Le 19/12/2016 à 12h09
On est ici dans une situation très classique : pour choper une minorité de personnes qui abusent effectivement d’une situation (la possibilité de se générer un revenu au noir via ces plateformes est réelle, et il y a réellement des gens qui en usent), on va mettre la suspicion sur tout le monde. Ce n’est pas blanc ou noir, et déterminer ce qui est réellement du revenu est infaisable en pratique.
Ou alors on souhaite la mort des sites entre particuliers, pour ne faire que du très classique marchand vers client, à l’ancienne.
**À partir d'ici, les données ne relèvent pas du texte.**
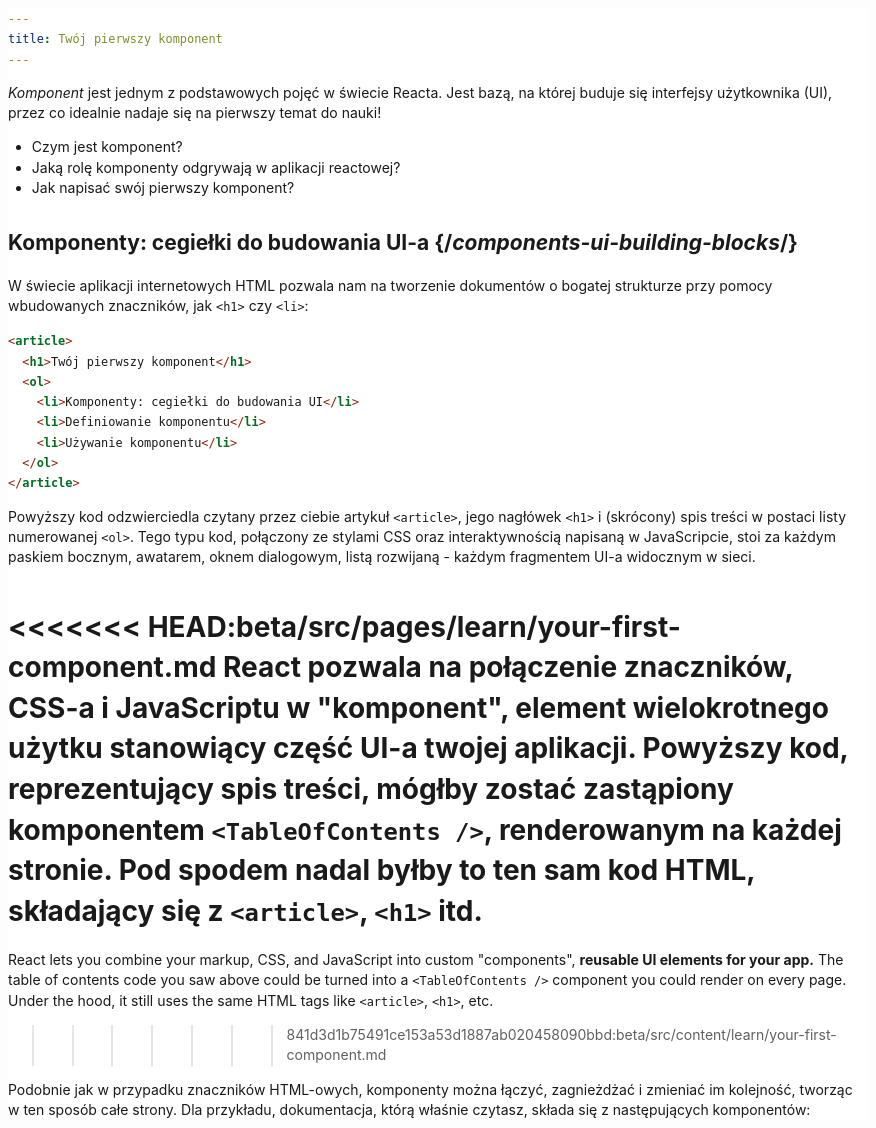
```yaml
---
title: Twój pierwszy komponent
---
```


<Intro>

*Komponent* jest jednym z podstawowych pojęć w świecie Reacta. Jest bazą, na której buduje się interfejsy użytkownika (UI), przez co idealnie nadaje się na pierwszy temat do nauki!

</Intro>

<YouWillLearn>

- Czym jest komponent?
- Jaką rolę komponenty odgrywają w aplikacji reactowej?
- Jak napisać swój pierwszy komponent?

</YouWillLearn>

## Komponenty: cegiełki do budowania UI-a {/*components-ui-building-blocks*/}

W świecie aplikacji internetowych HTML pozwala nam na tworzenie dokumentów o bogatej strukturze przy pomocy wbudowanych znaczników, jak `<h1>` czy `<li>`:

```html
<article>
  <h1>Twój pierwszy komponent</h1>
  <ol>
    <li>Komponenty: cegiełki do budowania UI</li>
    <li>Definiowanie komponentu</li>
    <li>Używanie komponentu</li>
  </ol>
</article>
```

Powyższy kod odzwierciedla czytany przez ciebie artykuł `<article>`, jego nagłówek `<h1>` i (skrócony) spis treści w postaci listy numerowanej `<ol>`. Tego typu kod, połączony ze stylami CSS oraz interaktywnością napisaną w JavaScripcie, stoi za każdym paskiem bocznym, awatarem, oknem dialogowym, listą rozwijaną - każdym fragmentem UI-a widocznym w sieci.

<<<<<<< HEAD:beta/src/pages/learn/your-first-component.md
React pozwala na połączenie znaczników, CSS-a i JavaScriptu w "komponent", **element wielokrotnego użytku stanowiący część UI-a twojej aplikacji.** Powyższy kod, reprezentujący spis treści, mógłby zostać zastąpiony komponentem `<TableOfContents />`, renderowanym na każdej stronie. Pod spodem nadal byłby to ten sam kod HTML, składający się z `<article>`, `<h1>` itd.
=======
React lets you combine your markup, CSS, and JavaScript into custom "components", **reusable UI elements for your app.** The table of contents code you saw above could be turned into a `<TableOfContents />` component you could render on every page. Under the hood, it still uses the same HTML tags like `<article>`, `<h1>`, etc.
>>>>>>> 841d3d1b75491ce153a53d1887ab020458090bbd:beta/src/content/learn/your-first-component.md

Podobnie jak w przypadku znaczników HTML-owych, komponenty można łączyć, zagnieżdżać i zmieniać im kolejność, tworząc w ten sposób całe strony. Dla przykładu, dokumentacja, którą właśnie czytasz, składa się z następujących komponentów:
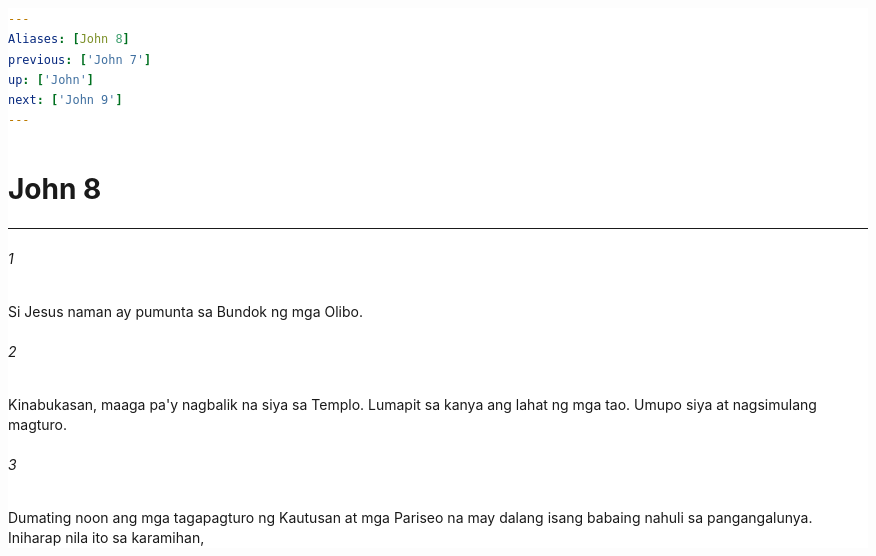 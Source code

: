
 ```yaml
---
Aliases: [John 8]
previous: ['John 7']
up: ['John']
next: ['John 9']
---
```

# John 8

***












###### 1 





Si Jesus naman ay pumunta sa Bundok ng mga Olibo. 











###### 2 





Kinabukasan, maaga pa'y nagbalik na siya sa Templo. Lumapit sa kanya ang lahat ng mga tao. Umupo siya at nagsimulang magturo. 











###### 3 





Dumating noon ang mga tagapagturo ng Kautusan at mga Pariseo na may dalang isang babaing nahuli sa pangangalunya. Iniharap nila ito sa karamihan,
Concrètement PriceMinister perdra encore un peu plus de particuliers, effrayés par l’éventualité d’un contrôle fiscal. Et ça ira grossir leboncoin, dont les revenus sont essentiellement publicitaires, donc payés par tout le monde - en tout cas tous les clients des annonceurs.
Le 19/12/2016 à 12h12
Le 19/12/2016 à 12h15
Ah oui merci ! C’est large en effet !
“les plateformes de mise en relation de plusieurs parties en vue […] du partage d’un contenu, d’un bien ou d’un service”…
Le partage de frais est imposable maintenant. C’est parfait. Belle carotte ( ça rend les fesses roses et on sait pourquoi maintenant ).